_WORK REQUEST_
Retype each entry. Leave nothing out.

_MATERIAL PROVIDED_
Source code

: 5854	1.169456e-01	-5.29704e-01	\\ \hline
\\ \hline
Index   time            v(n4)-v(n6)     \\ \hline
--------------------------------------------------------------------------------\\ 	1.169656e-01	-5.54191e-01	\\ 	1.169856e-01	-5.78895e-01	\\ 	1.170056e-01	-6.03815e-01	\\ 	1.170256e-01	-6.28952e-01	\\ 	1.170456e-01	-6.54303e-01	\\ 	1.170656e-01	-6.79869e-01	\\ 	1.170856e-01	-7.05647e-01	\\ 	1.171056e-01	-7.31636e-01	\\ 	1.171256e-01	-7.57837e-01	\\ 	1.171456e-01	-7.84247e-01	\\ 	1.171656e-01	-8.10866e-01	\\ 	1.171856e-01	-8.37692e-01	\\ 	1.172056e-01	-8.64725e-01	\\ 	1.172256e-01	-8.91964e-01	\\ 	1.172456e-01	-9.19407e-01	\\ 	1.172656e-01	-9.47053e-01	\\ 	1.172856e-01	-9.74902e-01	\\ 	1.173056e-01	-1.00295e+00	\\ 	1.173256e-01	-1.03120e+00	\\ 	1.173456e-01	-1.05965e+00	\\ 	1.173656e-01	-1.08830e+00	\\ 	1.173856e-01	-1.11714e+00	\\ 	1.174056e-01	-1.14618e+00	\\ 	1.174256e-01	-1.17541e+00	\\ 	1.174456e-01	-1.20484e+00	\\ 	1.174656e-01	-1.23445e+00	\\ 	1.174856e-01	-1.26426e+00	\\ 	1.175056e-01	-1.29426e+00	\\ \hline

_EXERCISE RESULT_
Source code

: 5854	1.169456e-01	-5.29704e-01	\\ \hline
\\ \hline
Index   time            v(n4)-v(n6)     \\ \hline
--------------------------------------------------------------------------------\\ 	1.169656e-01	-5.54191e-01	\\ 	1.169856e-01	-5.78895e-01	\\ 	1.170056e-01	-6.03815e-01	\\ 	1.170256e-01	-6.28952e-01	\\ 	1.170456e-01	-6.54303e-01	\\ 	1.170656e-01	-6.79869e-01	\\ 	1.170856e-01	-7.05647e-01	\\ 	1.171056e-01	-7.31636e-01	\\ 	1.171256e-01	-7.57837e-01	\\ 	1.171456e-01	-7.84247e-01	\\ 	1.171656e-01	-8.10866e-01	\\ 	1.171856e-01	-8.37692e-01	\\ 	1.172056e-01	-8.64725e-01	\\ 	1.172256e-01	-8.91964e-01	\\ 	1.172456e-01	-9.19407e-01	\\ 	1.172656e-01	-9.47053e-01	\\ 	1.172856e-01	-9.74902e-01	\\ 	1.173056e-01	-1.00295e+00	\\ 	1.173256e-01	-1.03120e+00	\\ 	1.173456e-01	-1.05965e+00	\\ 	1.173656e-01	-1.08830e+00	\\ 	1.173856e-01	-1.11714e+00	\\ 	1.174056e-01	-1.14618e+00	\\ 	1.174256e-01	-1.17541e+00	\\ 	1.174456e-01	-1.20484e+00	\\ 	1.174656e-01	-1.23445e+00	\\ 	1.174856e-01	-1.26426e+00	\\ 	1.175056e-01	-1.29426e+00	\\ \hline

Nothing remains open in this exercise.